* **Work task**: Pictures are not part of the copy. Reproduce all the records exactly.

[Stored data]
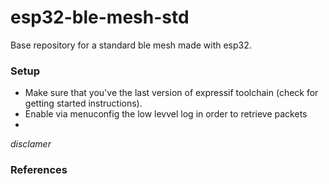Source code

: esp32-ble-mesh-std
====================

Base repository for a standard ble mesh made with esp32.

### Setup

- Make sure that you've the last version of expressif toolchain (check []() for getting started instructions).
- Enable via menuconfig the low levvel log in order to retrieve packets
- 

*disclamer*

### References

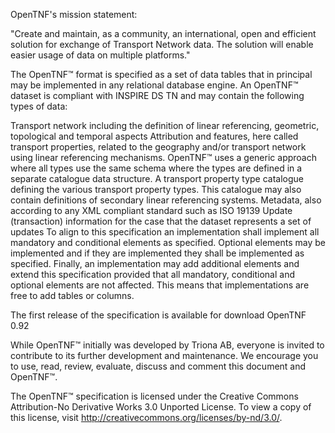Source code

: OpenTNF's mission statement:

"Create and maintain, as a community, an international, open and efficient solution for exchange of Transport Network data. The solution will enable easier usage of data on multiple platforms."

The OpenTNF™ format is specified as a set of data tables that in principal may be implemented in any relational database engine. An OpenTNF™ dataset is compliant with INSPIRE DS TN and may contain the following types of data:

Transport network including the definition of linear referencing, geometric, topological and temporal aspects
Attribution and features, here called transport properties, related to the geography and/or transport network using linear referencing mechanisms. OpenTNF™ uses a generic approach where all types use the same schema where the types are defined in a separate catalogue data structure.
A transport property type catalogue defining the various transport property types. This catalogue may also contain definitions of secondary linear referencing systems.
Metadata, also according to any XML compliant standard such as ISO 19139
Update (transaction) information for the case that the dataset represents a set of updates
To align to this specification an implementation shall implement all mandatory and conditional elements as specified. Optional elements may be implemented and if they are implemented they shall be implemented as specified. Finally, an implementation may add additional elements and extend this specification provided that all mandatory, conditional and optional elements are not affected. This means that implementations are free to add tables or columns.

The first release of the specification is available for download OpenTNF 0.92 

While OpenTNF™ initially was developed by Triona AB, everyone is invited to contribute to its further development and maintenance. We encourage you to use, read, review, evaluate, discuss and comment this document and OpenTNF™.

The OpenTNF™ specification is licensed under the Creative Commons Attribution-No Derivative Works 3.0 Unported License. To view a copy of this license, visit http://creativecommons.org/licenses/by-nd/3.0/.
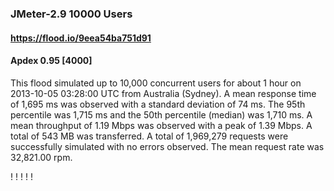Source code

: 
### JMeter-2.9 10000 Users
#### https://flood.io/9eea54ba751d91
#### Apdex 0.95 [4000]
This flood simulated up to 10,000 concurrent users for about 1 hour on  2013-10-05 03:28:00 UTC from Australia (Sydney). A mean response time of 1,695 ms was observed with a standard deviation of 74 ms. The 95th percentile was 1,715 ms and the 50th percentile (median) was 1,710 ms. A mean throughput of 1.19 Mbps was observed with a peak of 1.39 Mbps. A total of 543 MB was transferred. A total of 1,969,279 requests were successfully simulated with no errors observed. The mean request rate was 32,821.00 rpm. 

\![](./gc/9eea54ba751d91/tenured_size.jpg)
\![](./gc/9eea54ba751d91/collection_pause_time.jpg)
\![](./gc/9eea54ba751d91/cpu_real.jpg)
\![](./gc/9eea54ba751d91/promoted_size.jpg)
\![](./gc/9eea54ba751d91/young_size.jpg)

* **Solution to the problem**:
Source code

: esp32-ble-mesh-std
====================

Base repository for a standard ble mesh made with esp32.

### Setup

- Make sure that you've the last version of expressif toolchain (check []() for getting started instructions).
- Enable via menuconfig the low levvel log in order to retrieve packets
- 

*disclamer*

### References

Source code

: OpenTNF's mission statement:

"Create and maintain, as a community, an international, open and efficient solution for exchange of Transport Network data. The solution will enable easier usage of data on multiple platforms."

The OpenTNF™ format is specified as a set of data tables that in principal may be implemented in any relational database engine. An OpenTNF™ dataset is compliant with INSPIRE DS TN and may contain the following types of data:

Transport network including the definition of linear referencing, geometric, topological and temporal aspects
Attribution and features, here called transport properties, related to the geography and/or transport network using linear referencing mechanisms. OpenTNF™ uses a generic approach where all types use the same schema where the types are defined in a separate catalogue data structure.
A transport property type catalogue defining the various transport property types. This catalogue may also contain definitions of secondary linear referencing systems.
Metadata, also according to any XML compliant standard such as ISO 19139
Update (transaction) information for the case that the dataset represents a set of updates
To align to this specification an implementation shall implement all mandatory and conditional elements as specified. Optional elements may be implemented and if they are implemented they shall be implemented as specified. Finally, an implementation may add additional elements and extend this specification provided that all mandatory, conditional and optional elements are not affected. This means that implementations are free to add tables or columns.

The first release of the specification is available for download OpenTNF 0.92 

While OpenTNF™ initially was developed by Triona AB, everyone is invited to contribute to its further development and maintenance. We encourage you to use, read, review, evaluate, discuss and comment this document and OpenTNF™.

The OpenTNF™ specification is licensed under the Creative Commons Attribution-No Derivative Works 3.0 Unported License. To view a copy of this license, visit http://creativecommons.org/licenses/by-nd/3.0/.
Source code

: 
### JMeter-2.9 10000 Users
#### https://flood.io/9eea54ba751d91
#### Apdex 0.95 [4000]
This flood simulated up to 10,000 concurrent users for about 1 hour on  2013-10-05 03:28:00 UTC from Australia (Sydney). A mean response time of 1,695 ms was observed with a standard deviation of 74 ms. The 95th percentile was 1,715 ms and the 50th percentile (median) was 1,710 ms. A mean throughput of 1.19 Mbps was observed with a peak of 1.39 Mbps. A total of 543 MB was transferred. A total of 1,969,279 requests were successfully simulated with no errors observed. The mean request rate was 32,821.00 rpm. 

\![](./gc/9eea54ba751d91/tenured_size.jpg)
\![](./gc/9eea54ba751d91/collection_pause_time.jpg)
\![](./gc/9eea54ba751d91/cpu_real.jpg)
\![](./gc/9eea54ba751d91/promoted_size.jpg)
\![](./gc/9eea54ba751d91/young_size.jpg)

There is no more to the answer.